___ Records provided

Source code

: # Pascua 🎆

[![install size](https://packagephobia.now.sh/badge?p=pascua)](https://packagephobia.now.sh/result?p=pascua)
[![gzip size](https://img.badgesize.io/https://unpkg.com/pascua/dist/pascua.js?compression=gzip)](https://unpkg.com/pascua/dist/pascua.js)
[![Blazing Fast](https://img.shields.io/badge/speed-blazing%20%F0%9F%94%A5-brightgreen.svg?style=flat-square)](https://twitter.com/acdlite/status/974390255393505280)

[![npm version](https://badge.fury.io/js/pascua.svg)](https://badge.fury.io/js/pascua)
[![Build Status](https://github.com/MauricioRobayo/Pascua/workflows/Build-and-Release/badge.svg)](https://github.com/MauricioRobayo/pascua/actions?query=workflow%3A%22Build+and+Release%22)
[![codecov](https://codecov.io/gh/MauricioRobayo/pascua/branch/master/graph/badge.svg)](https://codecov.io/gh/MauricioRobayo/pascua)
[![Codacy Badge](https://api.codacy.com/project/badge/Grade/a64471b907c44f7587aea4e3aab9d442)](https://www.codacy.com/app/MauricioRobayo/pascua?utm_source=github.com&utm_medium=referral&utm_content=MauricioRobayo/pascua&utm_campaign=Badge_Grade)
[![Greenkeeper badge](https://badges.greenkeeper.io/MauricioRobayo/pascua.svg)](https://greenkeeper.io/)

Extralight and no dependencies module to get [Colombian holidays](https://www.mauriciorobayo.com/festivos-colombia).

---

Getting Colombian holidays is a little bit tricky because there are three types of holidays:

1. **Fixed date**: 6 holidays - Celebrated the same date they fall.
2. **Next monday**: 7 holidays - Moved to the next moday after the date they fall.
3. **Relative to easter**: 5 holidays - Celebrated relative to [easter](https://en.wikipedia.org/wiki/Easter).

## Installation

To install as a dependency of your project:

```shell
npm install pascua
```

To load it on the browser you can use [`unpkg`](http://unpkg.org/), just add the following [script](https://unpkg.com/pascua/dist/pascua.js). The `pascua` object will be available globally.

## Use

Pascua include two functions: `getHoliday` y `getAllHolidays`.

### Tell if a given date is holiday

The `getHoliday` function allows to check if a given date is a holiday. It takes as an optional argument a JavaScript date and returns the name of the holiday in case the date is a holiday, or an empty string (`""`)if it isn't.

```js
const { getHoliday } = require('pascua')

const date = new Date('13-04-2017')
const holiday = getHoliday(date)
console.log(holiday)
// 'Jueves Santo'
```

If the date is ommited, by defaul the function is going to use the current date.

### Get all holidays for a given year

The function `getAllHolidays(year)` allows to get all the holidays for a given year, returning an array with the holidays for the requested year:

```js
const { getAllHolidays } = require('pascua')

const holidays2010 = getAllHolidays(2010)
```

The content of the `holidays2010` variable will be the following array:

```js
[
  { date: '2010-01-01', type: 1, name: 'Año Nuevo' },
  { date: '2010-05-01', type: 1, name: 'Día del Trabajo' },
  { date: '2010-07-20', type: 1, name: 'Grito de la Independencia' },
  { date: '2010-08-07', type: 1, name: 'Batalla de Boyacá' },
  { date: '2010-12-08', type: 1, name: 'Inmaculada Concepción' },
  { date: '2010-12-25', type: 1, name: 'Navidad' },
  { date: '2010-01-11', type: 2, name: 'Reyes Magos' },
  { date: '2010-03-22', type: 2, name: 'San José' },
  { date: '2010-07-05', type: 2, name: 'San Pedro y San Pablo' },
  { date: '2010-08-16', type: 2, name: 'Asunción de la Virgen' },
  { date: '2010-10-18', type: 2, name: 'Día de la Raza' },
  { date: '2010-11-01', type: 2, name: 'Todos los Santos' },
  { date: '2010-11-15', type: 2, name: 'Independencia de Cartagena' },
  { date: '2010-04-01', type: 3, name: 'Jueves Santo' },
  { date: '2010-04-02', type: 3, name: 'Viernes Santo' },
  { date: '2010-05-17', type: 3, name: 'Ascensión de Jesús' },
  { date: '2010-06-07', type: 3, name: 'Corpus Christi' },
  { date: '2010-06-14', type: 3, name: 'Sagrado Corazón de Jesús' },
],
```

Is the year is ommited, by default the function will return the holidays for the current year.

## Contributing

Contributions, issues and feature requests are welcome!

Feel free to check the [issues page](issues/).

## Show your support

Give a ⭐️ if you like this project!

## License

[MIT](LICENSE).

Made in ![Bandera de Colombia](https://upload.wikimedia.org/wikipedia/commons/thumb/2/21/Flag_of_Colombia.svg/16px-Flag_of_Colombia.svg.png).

______

▶ Exercise prompt: Copy out the data exactly, keeping each line whole.

▶ Answer to the exercise:
Source code

: # Pascua 🎆

[![install size](https://packagephobia.now.sh/badge?p=pascua)](https://packagephobia.now.sh/result?p=pascua)
[![gzip size](https://img.badgesize.io/https://unpkg.com/pascua/dist/pascua.js?compression=gzip)](https://unpkg.com/pascua/dist/pascua.js)
[![Blazing Fast](https://img.shields.io/badge/speed-blazing%20%F0%9F%94%A5-brightgreen.svg?style=flat-square)](https://twitter.com/acdlite/status/974390255393505280)

[![npm version](https://badge.fury.io/js/pascua.svg)](https://badge.fury.io/js/pascua)
[![Build Status](https://github.com/MauricioRobayo/Pascua/workflows/Build-and-Release/badge.svg)](https://github.com/MauricioRobayo/pascua/actions?query=workflow%3A%22Build+and+Release%22)
[![codecov](https://codecov.io/gh/MauricioRobayo/pascua/branch/master/graph/badge.svg)](https://codecov.io/gh/MauricioRobayo/pascua)
[![Codacy Badge](https://api.codacy.com/project/badge/Grade/a64471b907c44f7587aea4e3aab9d442)](https://www.codacy.com/app/MauricioRobayo/pascua?utm_source=github.com&utm_medium=referral&utm_content=MauricioRobayo/pascua&utm_campaign=Badge_Grade)
[![Greenkeeper badge](https://badges.greenkeeper.io/MauricioRobayo/pascua.svg)](https://greenkeeper.io/)

Extralight and no dependencies module to get [Colombian holidays](https://www.mauriciorobayo.com/festivos-colombia).

---

Getting Colombian holidays is a little bit tricky because there are three types of holidays:

1. **Fixed date**: 6 holidays - Celebrated the same date they fall.
2. **Next monday**: 7 holidays - Moved to the next moday after the date they fall.
3. **Relative to easter**: 5 holidays - Celebrated relative to [easter](https://en.wikipedia.org/wiki/Easter).

## Installation

To install as a dependency of your project:

```shell
npm install pascua
```

To load it on the browser you can use [`unpkg`](http://unpkg.org/), just add the following [script](https://unpkg.com/pascua/dist/pascua.js). The `pascua` object will be available globally.

## Use

Pascua include two functions: `getHoliday` y `getAllHolidays`.

### Tell if a given date is holiday

The `getHoliday` function allows to check if a given date is a holiday. It takes as an optional argument a JavaScript date and returns the name of the holiday in case the date is a holiday, or an empty string (`""`)if it isn't.

```js
const { getHoliday } = require('pascua')

const date = new Date('13-04-2017')
const holiday = getHoliday(date)
console.log(holiday)
// 'Jueves Santo'
```

If the date is ommited, by defaul the function is going to use the current date.

### Get all holidays for a given year

The function `getAllHolidays(year)` allows to get all the holidays for a given year, returning an array with the holidays for the requested year:

```js
const { getAllHolidays } = require('pascua')

const holidays2010 = getAllHolidays(2010)
```

The content of the `holidays2010` variable will be the following array:

```js
[
  { date: '2010-01-01', type: 1, name: 'Año Nuevo' },
  { date: '2010-05-01', type: 1, name: 'Día del Trabajo' },
  { date: '2010-07-20', type: 1, name: 'Grito de la Independencia' },
  { date: '2010-08-07', type: 1, name: 'Batalla de Boyacá' },
  { date: '2010-12-08', type: 1, name: 'Inmaculada Concepción' },
  { date: '2010-12-25', type: 1, name: 'Navidad' },
  { date: '2010-01-11', type: 2, name: 'Reyes Magos' },
  { date: '2010-03-22', type: 2, name: 'San José' },
  { date: '2010-07-05', type: 2, name: 'San Pedro y San Pablo' },
  { date: '2010-08-16', type: 2, name: 'Asunción de la Virgen' },
  { date: '2010-10-18', type: 2, name: 'Día de la Raza' },
  { date: '2010-11-01', type: 2, name: 'Todos los Santos' },
  { date: '2010-11-15', type: 2, name: 'Independencia de Cartagena' },
  { date: '2010-04-01', type: 3, name: 'Jueves Santo' },
  { date: '2010-04-02', type: 3, name: 'Viernes Santo' },
  { date: '2010-05-17', type: 3, name: 'Ascensión de Jesús' },
  { date: '2010-06-07', type: 3, name: 'Corpus Christi' },
  { date: '2010-06-14', type: 3, name: 'Sagrado Corazón de Jesús' },
],
```

Is the year is ommited, by default the function will return the holidays for the current year.

## Contributing

Contributions, issues and feature requests are welcome!

Feel free to check the [issues page](issues/).

## Show your support

Give a ⭐️ if you like this project!

## License

[MIT](LICENSE).

Made in ![Bandera de Colombia](https://upload.wikimedia.org/wikipedia/commons/thumb/2/21/Flag_of_Colombia.svg/16px-Flag_of_Colombia.svg.png).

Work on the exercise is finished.